In seiner politischen Funktion sei der
"ADI BUDDHA" ein Weltenherrscher, ein "Kaiser des
Universums". Im frühen Buddhismus gab es noch einen Unterschied
zwischen einem Buddha und einem Weltenkaiser, Gautama wählte den Weg eines
spirituellen Buddhas und nicht den eines "weltlichen Chakravartin". Doch im Mahayana-Buddhismus
schwinde diese Unterscheidung mehr und mehr. Im Vajrayana-Buddhismus,
insbesondere im Kalachakra-Tantra sei der Chakravartin das Resultat von sexualmagischen Riten.

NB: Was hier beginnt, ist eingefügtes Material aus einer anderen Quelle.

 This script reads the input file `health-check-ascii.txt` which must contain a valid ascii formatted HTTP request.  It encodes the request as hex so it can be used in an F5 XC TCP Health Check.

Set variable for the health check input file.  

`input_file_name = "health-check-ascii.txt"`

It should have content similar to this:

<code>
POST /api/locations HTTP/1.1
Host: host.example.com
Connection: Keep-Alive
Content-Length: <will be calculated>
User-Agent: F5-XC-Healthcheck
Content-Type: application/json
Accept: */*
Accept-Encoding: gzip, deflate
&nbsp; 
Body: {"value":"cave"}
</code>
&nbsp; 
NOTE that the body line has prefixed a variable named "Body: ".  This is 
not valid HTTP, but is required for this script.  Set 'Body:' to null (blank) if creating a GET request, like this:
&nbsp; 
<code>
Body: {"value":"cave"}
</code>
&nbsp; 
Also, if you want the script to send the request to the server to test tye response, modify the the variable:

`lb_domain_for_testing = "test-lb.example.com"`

Aus dem "asozialen" Yogi, "der sich während seiner
Initiationszeit wie ein Outlaw" benahm, sei ein glänzender König
geworden.
Das Zeittantra erweise sich deswegen
als ein Mittel, die Welt nicht nur spirituell, sondern auch machtpolitisch
zu erobern, schließlich umfasse die Idee vom Chakravartin
das gesamte Universum. Der eminent politische Charakter des indischen Chakravartin habe ihn zum Ideal des tibetischen
Lamaismus werden lassen, das sich jedoch erst in der Person des V Dalai
Lamas (1617-1682) entwickeln sollte. Selbst der V Dalai Lama, der zum
ersten Mal in der Geschichte Tibets in seiner Person die weltliche und
spirituelle Macht vereinen wollte, sei noch vorsichtig gewesen, sich
öffentlich als Chakravartin zu bezeichnen. (259)

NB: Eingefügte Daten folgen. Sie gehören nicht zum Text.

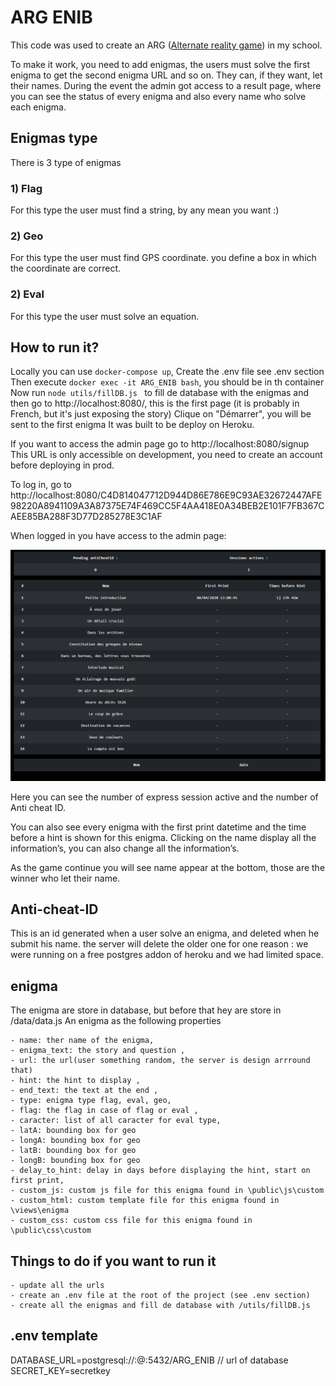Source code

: # ARG ENIB
This code was used to create an ARG ([Alternate reality game](https://en.wikipedia.org/wiki/Alternate_reality_game)) in my school.

To make it work, you need to add enigmas, the users must solve the first enigma to get the second enigma URL and so on. They can, if they want, let their names. During the event the admin got access to a result page, where you can see the status of every enigma and also every name who solve each enigma.

## Enigmas type
There is 3 type of enigmas


### 1) Flag
For this type the user must find a string, by any mean you want :)

### 2) Geo
For this type the user must find GPS coordinate. you define a box in which the coordinate are correct.

### 2) Eval
For this type the user must solve an equation.

## How to run it?

Locally you can use `docker-compose up`, Create the .env file see .env section
Then execute `docker exec -it ARG_ENIB bash`, you should be in th container
Now run `node utils/fillDB.js ` to fill de database with the enigmas
and then go to http://localhost:8080/, this is the first page (it is probably in French, but it's just exposing the story)
Clique on "Démarrer", you will be sent to the first enigma
It was built to be deploy on Heroku.

If you want to access the admin page go to http://localhost:8080/signup
This URL is only accessible on development, you need to create an account before deploying in prod.

To log in, go to  http://localhost:8080/C4D814047712D944D86E786E9C93AE32672447AFE98220A8941109A3A87375E74F469CC5F4AA418E0A34BEB2E101F7FB367CAEE85BA288F3D77D285278E3C1AF

When logged in you have access to the admin page:

![admin page](data/admin_page.PNG?raw=true "admin page")

Here you can see the number of express session active and the number of Anti cheat ID.

You can also see every enigma with the first print datetime and the time before a hint is shown for this enigma. Clicking on the name display all the information’s, you can also change all the information’s.

As the game continue you will see name appear at the bottom, those are the winner who let their name.


## Anti-cheat-ID 
This is an id generated when a user solve an enigma, and deleted when he submit his name. the server will delete the older one for one reason : we were running on a free postgres addon of heroku and we had limited space.


## enigma
The enigma are store in database, but before that hey are store in /data/data.js
An enigma as the following properties

    - name: ther name of the enigma,
    - enigma_text: the story and question ,
    - url: the url(user something random, the server is design arrround that)
    - hint: the hint to display ,
    - end_text: the text at the end ,
    - type: enigma type flag, eval, geo,
    - flag: the flag in case of flag or eval ,
    - caracter: list of all caracter for eval type,
    - latA: bounding box for geo
    - longA: bounding box for geo
    - latB: bounding box for geo
    - longB: bounding box for geo
    - delay_to_hint: delay in days before displaying the hint, start on first print,
    - custom_js: custom js file for this enigma found in \public\js\custom
    - custom_html: custom template file for this enigma found in \views\enigma
    - custom_css: custom css file for this enigma found in \public\css\custom

## Things to do if you want to run it
    - update all the urls
    - create an .env file at the root of the project (see .env section) 
    - create all the enigmas and fill de database with /utils/fillDB.js


## .env template
DATABASE_URL=postgresql://:@:5432/ARG_ENIB  // url of database
SECRET_KEY=secretkey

Als Gesetzgeber wache der Chakravartin darüber,
dass die menschlichen Normen mit den göttlichen, sprich buddhokratischen,
übereinstimmten. Er selbst gelte als die inkarnierte Darstellung des
höchsten universellen Gesetzes. Der "Weltenherrscher" reagiere
ebenso als Hüter der kosmischen wie der sozial-politischen Ordnung. (262)
Die Autoren weisen darauf hin, dass
Indiens Geschichte ebenso wie die des mittelalterlichen Europas von dem
Streit zwischen spiritueller und weltlicher Macht geprägt wurde. Der Kampf
zwischen Brahmanen und Königen sei auch im alten Orient ein Dauerthema
gewesen. Diese Auseinandersetzung habe man sowohl im Abendland als auch in
Asien als einen Geschlechterkampf interpretiert und die zwei
Geschlechterrollen auf die jeweiligen Machtträger übertragen. Mal habe der
König das männliche Prinzip repräsentiert und der Priester das weibliche,
mal war es umgekehrt. In Indien würden wir die weitverbreitete Vorstellung
finden, dass das Weibliche aktiv, das Männliche passiv sei, und dass durch
Meditation, etwa durch Stillstand des Atems, Herrschaft ausgeübt werden
könne. Damit seien wir mit der Ansicht konfrontiert, dass die Yogapraxis
auf die Politik übertragbar sei. Im tantrischen Buddhismus kehre sich die
Zuordnung jedoch um, die Göttin ist passiv, der Gott aktiv.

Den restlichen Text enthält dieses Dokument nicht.